YOUR INSTRUCTIONS:
Retype the material so that each line matches the original exactly.

DATASET RECORDS:
· · · · ·
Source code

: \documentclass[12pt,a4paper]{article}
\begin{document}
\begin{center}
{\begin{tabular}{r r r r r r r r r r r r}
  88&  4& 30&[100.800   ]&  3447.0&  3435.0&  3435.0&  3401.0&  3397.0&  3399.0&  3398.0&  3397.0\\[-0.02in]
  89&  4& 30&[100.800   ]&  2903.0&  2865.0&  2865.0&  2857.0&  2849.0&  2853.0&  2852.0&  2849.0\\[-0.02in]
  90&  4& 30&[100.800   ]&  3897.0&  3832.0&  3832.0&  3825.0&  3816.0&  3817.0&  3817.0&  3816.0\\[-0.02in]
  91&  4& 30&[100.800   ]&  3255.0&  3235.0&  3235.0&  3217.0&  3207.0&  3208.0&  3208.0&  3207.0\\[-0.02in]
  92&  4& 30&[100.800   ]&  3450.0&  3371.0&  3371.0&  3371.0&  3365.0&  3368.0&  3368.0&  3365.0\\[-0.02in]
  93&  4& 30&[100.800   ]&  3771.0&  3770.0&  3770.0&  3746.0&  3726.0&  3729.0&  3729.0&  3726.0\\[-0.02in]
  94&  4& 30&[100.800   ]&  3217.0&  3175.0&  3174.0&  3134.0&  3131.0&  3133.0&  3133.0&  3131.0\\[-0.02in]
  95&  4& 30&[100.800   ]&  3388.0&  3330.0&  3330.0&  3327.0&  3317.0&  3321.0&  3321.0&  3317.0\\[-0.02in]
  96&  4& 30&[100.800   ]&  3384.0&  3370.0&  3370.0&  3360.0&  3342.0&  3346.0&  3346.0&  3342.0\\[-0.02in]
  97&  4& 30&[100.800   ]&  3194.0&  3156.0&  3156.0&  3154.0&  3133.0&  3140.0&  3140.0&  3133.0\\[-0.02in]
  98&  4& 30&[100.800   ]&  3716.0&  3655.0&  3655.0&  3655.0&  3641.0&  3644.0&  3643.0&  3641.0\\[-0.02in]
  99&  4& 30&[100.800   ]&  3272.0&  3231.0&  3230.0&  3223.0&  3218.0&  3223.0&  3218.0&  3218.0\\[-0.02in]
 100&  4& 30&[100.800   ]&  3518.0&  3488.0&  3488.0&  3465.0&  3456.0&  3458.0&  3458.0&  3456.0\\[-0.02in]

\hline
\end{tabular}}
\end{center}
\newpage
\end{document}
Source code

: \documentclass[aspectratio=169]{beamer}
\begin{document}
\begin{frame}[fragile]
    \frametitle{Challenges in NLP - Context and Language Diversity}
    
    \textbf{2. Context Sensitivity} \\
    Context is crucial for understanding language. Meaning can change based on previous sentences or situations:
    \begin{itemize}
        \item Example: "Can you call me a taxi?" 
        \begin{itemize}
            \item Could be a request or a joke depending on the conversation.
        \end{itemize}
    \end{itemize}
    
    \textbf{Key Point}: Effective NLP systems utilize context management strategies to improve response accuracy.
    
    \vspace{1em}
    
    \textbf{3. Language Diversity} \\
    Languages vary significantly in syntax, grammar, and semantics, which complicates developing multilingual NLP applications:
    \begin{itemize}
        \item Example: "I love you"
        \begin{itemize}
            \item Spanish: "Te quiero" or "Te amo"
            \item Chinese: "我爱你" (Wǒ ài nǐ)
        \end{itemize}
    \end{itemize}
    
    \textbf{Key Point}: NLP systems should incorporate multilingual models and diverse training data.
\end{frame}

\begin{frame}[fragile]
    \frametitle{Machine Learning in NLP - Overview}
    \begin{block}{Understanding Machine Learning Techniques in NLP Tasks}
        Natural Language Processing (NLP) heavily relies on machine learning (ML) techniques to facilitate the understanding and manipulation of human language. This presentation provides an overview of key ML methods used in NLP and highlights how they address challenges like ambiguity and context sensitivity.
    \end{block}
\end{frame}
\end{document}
· · · · ·
YOUR RESPONSE:
Source code

: \documentclass[12pt,a4paper]{article}
\begin{document}
\begin{center}
{\begin{tabular}{r r r r r r r r r r r r}
  88&  4& 30&[100.800   ]&  3447.0&  3435.0&  3435.0&  3401.0&  3397.0&  3399.0&  3398.0&  3397.0\\[-0.02in]
  89&  4& 30&[100.800   ]&  2903.0&  2865.0&  2865.0&  2857.0&  2849.0&  2853.0&  2852.0&  2849.0\\[-0.02in]
  90&  4& 30&[100.800   ]&  3897.0&  3832.0&  3832.0&  3825.0&  3816.0&  3817.0&  3817.0&  3816.0\\[-0.02in]
  91&  4& 30&[100.800   ]&  3255.0&  3235.0&  3235.0&  3217.0&  3207.0&  3208.0&  3208.0&  3207.0\\[-0.02in]
  92&  4& 30&[100.800   ]&  3450.0&  3371.0&  3371.0&  3371.0&  3365.0&  3368.0&  3368.0&  3365.0\\[-0.02in]
  93&  4& 30&[100.800   ]&  3771.0&  3770.0&  3770.0&  3746.0&  3726.0&  3729.0&  3729.0&  3726.0\\[-0.02in]
  94&  4& 30&[100.800   ]&  3217.0&  3175.0&  3174.0&  3134.0&  3131.0&  3133.0&  3133.0&  3131.0\\[-0.02in]
  95&  4& 30&[100.800   ]&  3388.0&  3330.0&  3330.0&  3327.0&  3317.0&  3321.0&  3321.0&  3317.0\\[-0.02in]
  96&  4& 30&[100.800   ]&  3384.0&  3370.0&  3370.0&  3360.0&  3342.0&  3346.0&  3346.0&  3342.0\\[-0.02in]
  97&  4& 30&[100.800   ]&  3194.0&  3156.0&  3156.0&  3154.0&  3133.0&  3140.0&  3140.0&  3133.0\\[-0.02in]
  98&  4& 30&[100.800   ]&  3716.0&  3655.0&  3655.0&  3655.0&  3641.0&  3644.0&  3643.0&  3641.0\\[-0.02in]
  99&  4& 30&[100.800   ]&  3272.0&  3231.0&  3230.0&  3223.0&  3218.0&  3223.0&  3218.0&  3218.0\\[-0.02in]
 100&  4& 30&[100.800   ]&  3518.0&  3488.0&  3488.0&  3465.0&  3456.0&  3458.0&  3458.0&  3456.0\\[-0.02in]

\hline
\end{tabular}}
\end{center}
\newpage
\end{document}
Source code

: \documentclass[aspectratio=169]{beamer}
\begin{document}
\begin{frame}[fragile]
    \frametitle{Challenges in NLP - Context and Language Diversity}
    
    \textbf{2. Context Sensitivity} \\
    Context is crucial for understanding language. Meaning can change based on previous sentences or situations:
    \begin{itemize}
        \item Example: "Can you call me a taxi?" 
        \begin{itemize}
            \item Could be a request or a joke depending on the conversation.
        \end{itemize}
    \end{itemize}
    
    \textbf{Key Point}: Effective NLP systems utilize context management strategies to improve response accuracy.
    
    \vspace{1em}
    
    \textbf{3. Language Diversity} \\
    Languages vary significantly in syntax, grammar, and semantics, which complicates developing multilingual NLP applications:
    \begin{itemize}
        \item Example: "I love you"
        \begin{itemize}
            \item Spanish: "Te quiero" or "Te amo"
            \item Chinese: "我爱你" (Wǒ ài nǐ)
        \end{itemize}
    \end{itemize}
    
    \textbf{Key Point}: NLP systems should incorporate multilingual models and diverse training data.
\end{frame}

\begin{frame}[fragile]
    \frametitle{Machine Learning in NLP - Overview}
    \begin{block}{Understanding Machine Learning Techniques in NLP Tasks}
        Natural Language Processing (NLP) heavily relies on machine learning (ML) techniques to facilitate the understanding and manipulation of human language. This presentation provides an overview of key ML methods used in NLP and highlights how they address challenges like ambiguity and context sensitivity.
    \end{block}
\end{frame}
\end{document}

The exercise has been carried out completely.